Tigrai Online, May 23, 2012
The Ethiopian Central Statistical Agency (CSA) announced that Ethiopia harvested more than 218.5 million quintals of crops during the main harvesting season known as Mehir. The Ministry of Agriculture (MoA) had planned to harvest 205 million quintals of crops based on the forecast CSA made earlier this year.
This produce which comes from smallholder farms represents a 7.4 annual growth rate as compared to the same harvest season last year which amounts to 203.4 million quintals.
The agency took 2,273 sample plots across the country in order to scientifically calculate the crop yield, according to Samiya Zekariya, head of the agency.
“The Agency carried out its forecast based on its field experience. It took 2,273 sample areas across the country, incorporating around 68 thousand households.
“We gathered a harvest from two by two areas in the statistically representative sample size we have identified earlier. And then we weighted the result,” said the head of the agency while explaining how they came up with the figure to journalists last Monday in the agencies’ head quarters.

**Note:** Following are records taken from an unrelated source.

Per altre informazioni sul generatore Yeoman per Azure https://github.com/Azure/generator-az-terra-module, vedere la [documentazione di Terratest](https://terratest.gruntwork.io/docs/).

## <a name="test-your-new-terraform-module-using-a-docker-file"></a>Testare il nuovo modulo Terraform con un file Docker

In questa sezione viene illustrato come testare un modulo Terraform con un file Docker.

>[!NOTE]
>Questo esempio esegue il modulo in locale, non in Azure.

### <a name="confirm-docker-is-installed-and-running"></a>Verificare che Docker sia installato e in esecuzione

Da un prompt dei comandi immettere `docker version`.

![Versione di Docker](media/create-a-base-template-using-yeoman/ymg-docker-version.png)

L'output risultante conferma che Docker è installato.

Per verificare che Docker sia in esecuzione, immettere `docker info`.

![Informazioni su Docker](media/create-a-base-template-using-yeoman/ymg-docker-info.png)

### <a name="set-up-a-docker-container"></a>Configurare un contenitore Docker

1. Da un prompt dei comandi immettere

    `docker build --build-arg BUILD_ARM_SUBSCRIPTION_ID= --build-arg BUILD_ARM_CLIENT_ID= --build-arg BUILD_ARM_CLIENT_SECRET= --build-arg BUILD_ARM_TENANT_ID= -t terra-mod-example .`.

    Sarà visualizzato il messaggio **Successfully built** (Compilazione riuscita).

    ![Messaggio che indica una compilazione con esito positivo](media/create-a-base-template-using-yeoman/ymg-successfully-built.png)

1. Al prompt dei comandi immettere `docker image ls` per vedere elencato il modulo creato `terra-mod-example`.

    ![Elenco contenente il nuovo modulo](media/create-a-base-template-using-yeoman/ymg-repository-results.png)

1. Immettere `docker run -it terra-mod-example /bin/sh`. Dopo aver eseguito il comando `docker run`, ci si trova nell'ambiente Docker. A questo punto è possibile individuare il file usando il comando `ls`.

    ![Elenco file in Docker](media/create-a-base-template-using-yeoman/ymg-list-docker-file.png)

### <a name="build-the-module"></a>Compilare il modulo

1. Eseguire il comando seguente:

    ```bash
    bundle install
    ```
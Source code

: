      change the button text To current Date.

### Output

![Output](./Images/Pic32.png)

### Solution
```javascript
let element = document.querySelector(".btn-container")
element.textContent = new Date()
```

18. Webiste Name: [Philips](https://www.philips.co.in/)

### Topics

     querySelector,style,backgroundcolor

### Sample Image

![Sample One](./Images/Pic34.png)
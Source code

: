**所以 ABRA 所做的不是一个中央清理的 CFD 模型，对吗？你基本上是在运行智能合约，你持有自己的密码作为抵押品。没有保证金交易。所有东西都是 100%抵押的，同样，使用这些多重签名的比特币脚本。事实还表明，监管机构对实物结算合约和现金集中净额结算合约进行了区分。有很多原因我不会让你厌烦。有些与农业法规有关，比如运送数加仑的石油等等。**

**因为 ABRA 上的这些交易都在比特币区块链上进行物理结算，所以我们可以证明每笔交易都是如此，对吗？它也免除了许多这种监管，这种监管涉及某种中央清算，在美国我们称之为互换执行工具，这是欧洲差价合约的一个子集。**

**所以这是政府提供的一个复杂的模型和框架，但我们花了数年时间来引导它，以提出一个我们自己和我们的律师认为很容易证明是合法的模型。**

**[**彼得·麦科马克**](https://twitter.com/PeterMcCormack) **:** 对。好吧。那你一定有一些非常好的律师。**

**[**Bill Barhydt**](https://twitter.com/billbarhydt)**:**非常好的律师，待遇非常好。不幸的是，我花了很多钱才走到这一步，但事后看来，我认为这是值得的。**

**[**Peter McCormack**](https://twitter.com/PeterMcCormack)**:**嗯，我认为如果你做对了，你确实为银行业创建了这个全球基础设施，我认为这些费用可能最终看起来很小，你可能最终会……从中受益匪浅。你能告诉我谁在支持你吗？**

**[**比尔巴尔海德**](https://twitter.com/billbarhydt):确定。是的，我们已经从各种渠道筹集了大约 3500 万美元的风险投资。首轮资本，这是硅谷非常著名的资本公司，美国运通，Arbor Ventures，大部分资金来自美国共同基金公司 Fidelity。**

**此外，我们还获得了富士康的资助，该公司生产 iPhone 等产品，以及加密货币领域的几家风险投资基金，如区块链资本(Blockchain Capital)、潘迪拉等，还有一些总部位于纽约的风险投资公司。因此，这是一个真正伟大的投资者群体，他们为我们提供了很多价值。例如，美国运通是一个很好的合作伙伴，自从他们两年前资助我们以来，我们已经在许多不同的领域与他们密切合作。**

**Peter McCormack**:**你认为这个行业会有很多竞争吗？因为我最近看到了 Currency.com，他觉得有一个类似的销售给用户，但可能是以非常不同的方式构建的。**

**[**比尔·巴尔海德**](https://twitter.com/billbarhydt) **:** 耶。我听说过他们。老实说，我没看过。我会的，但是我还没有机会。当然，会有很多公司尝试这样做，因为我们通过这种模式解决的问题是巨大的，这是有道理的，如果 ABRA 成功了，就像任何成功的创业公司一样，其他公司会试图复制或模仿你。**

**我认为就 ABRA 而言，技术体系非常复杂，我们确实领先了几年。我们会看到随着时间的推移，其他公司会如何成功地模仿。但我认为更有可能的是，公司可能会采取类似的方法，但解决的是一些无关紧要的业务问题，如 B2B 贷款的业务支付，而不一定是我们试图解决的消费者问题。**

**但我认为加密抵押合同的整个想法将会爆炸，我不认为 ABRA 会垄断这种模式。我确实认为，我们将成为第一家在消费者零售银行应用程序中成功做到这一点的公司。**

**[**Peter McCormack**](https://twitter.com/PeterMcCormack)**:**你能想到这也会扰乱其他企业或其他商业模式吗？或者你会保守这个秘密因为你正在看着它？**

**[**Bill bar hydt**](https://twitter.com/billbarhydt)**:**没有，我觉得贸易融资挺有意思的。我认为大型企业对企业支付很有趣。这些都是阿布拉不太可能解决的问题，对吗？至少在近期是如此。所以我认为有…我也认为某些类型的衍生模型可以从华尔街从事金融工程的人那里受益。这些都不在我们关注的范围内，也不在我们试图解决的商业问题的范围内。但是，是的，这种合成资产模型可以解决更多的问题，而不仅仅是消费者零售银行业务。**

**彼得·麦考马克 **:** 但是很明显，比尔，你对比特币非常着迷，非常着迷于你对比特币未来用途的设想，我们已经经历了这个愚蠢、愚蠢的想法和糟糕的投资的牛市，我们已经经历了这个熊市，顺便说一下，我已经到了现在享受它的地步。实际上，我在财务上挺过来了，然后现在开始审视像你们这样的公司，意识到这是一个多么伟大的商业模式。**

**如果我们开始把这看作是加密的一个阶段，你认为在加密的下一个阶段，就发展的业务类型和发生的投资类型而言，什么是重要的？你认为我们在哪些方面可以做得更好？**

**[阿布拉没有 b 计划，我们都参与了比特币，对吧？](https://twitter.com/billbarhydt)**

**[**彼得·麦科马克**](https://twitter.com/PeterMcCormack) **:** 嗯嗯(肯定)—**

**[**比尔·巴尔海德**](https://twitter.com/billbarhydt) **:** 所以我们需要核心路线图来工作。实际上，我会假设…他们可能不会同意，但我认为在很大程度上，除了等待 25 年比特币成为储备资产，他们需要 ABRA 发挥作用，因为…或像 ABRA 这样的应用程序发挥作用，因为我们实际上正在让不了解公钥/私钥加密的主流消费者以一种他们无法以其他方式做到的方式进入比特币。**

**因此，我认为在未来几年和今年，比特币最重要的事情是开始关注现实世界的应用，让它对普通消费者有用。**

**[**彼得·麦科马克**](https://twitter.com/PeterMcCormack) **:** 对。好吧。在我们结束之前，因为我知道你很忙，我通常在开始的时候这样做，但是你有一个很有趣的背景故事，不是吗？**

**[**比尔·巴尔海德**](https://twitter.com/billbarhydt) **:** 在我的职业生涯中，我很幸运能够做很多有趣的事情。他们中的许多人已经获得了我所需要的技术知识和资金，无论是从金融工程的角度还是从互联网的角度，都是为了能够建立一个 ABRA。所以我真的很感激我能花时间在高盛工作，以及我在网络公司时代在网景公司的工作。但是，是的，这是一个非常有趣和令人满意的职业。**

The smallholder farmers managed to cover more than 12.8 million hectares of land to produce the crops. The country harvested more than 188 million quintals including 23 million quintals of cereals, and seven million quintals of oil seeds. This is, on average, a productivity of 18 quintals per hectare.
The total area cultivated this Mehir season has increased by almost one million hectares as compared to last season.
Though the statistical information gathered portrayed a growth in the overall crop production, the contribution of cereals and oilseeds was the highest. Cereal contributed more than 18 percent and oilseeds 15 percent.
“The shift in the growth of cereals and oilseeds as compared to major food crops clearly indicates that famers are following the foot steps of markets incentives. They prefer to produce higher valued crops,” she explained.
The Mehir season agricultural produce covers about 90 percent of the countries’ crop production while the remaining 10 percent occurs during the Belg season. This year’s Belg rain came a month later than the usual time, which is March. This has cast a cloud of fear among humanitarian organizations operating in the area of drought relief.
However, CSA is hopeful that the country will collect more than 18 million quintals of crops from the Belg season both from small holder farmers and that of commercial farms. Both parties are expected to collect nine million quintals from this troubled season. If the expectation of the CSA is materialized, the annual crop production will swell to 237 million quintals.